▶ **Work request**
Would you work out how many of the lines below hold "mask" and reply with nothing but the number?

*** Opening of Data under study ***

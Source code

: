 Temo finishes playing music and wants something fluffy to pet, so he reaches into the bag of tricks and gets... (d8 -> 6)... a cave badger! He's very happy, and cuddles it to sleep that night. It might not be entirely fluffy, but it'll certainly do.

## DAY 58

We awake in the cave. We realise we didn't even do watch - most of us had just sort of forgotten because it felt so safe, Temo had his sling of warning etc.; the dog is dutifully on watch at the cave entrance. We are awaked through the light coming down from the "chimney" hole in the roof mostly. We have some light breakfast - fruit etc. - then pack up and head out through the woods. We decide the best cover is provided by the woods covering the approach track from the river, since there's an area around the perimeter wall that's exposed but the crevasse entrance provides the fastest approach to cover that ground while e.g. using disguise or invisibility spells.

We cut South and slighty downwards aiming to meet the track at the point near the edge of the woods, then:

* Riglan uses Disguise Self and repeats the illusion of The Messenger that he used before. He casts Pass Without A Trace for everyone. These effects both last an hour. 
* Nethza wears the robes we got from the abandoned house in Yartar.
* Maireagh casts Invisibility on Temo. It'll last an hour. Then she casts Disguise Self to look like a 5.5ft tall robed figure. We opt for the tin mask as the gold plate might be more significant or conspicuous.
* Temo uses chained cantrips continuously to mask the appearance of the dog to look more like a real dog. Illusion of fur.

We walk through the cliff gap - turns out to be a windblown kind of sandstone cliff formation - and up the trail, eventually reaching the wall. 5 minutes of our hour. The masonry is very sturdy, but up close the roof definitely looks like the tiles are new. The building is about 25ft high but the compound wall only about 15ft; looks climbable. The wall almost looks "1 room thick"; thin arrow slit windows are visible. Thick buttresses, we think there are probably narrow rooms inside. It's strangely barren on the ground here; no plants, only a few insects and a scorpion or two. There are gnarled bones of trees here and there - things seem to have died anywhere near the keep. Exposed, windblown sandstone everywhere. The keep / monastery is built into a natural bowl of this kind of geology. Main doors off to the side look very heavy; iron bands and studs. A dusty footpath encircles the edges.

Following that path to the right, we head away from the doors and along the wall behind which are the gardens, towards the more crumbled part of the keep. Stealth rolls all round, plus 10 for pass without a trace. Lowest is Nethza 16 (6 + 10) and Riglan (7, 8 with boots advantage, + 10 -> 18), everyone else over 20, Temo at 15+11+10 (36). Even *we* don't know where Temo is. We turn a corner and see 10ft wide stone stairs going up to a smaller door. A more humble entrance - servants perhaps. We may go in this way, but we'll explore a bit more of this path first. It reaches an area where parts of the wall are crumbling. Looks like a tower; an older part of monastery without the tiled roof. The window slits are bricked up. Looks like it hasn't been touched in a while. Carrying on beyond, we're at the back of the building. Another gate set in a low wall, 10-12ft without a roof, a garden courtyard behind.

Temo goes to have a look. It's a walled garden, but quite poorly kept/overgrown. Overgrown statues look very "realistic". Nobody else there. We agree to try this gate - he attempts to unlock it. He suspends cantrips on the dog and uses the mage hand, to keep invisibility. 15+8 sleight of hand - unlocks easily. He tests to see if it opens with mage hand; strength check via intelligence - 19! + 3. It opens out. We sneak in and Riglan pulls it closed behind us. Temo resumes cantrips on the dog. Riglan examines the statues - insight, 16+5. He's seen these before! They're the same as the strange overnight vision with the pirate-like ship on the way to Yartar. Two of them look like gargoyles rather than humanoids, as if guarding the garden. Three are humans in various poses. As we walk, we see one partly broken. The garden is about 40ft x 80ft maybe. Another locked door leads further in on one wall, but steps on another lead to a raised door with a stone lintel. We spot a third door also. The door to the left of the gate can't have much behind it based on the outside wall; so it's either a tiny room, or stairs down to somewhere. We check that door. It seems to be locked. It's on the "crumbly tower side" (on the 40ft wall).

*** Close of Data under study ***

▶ **Response below**
2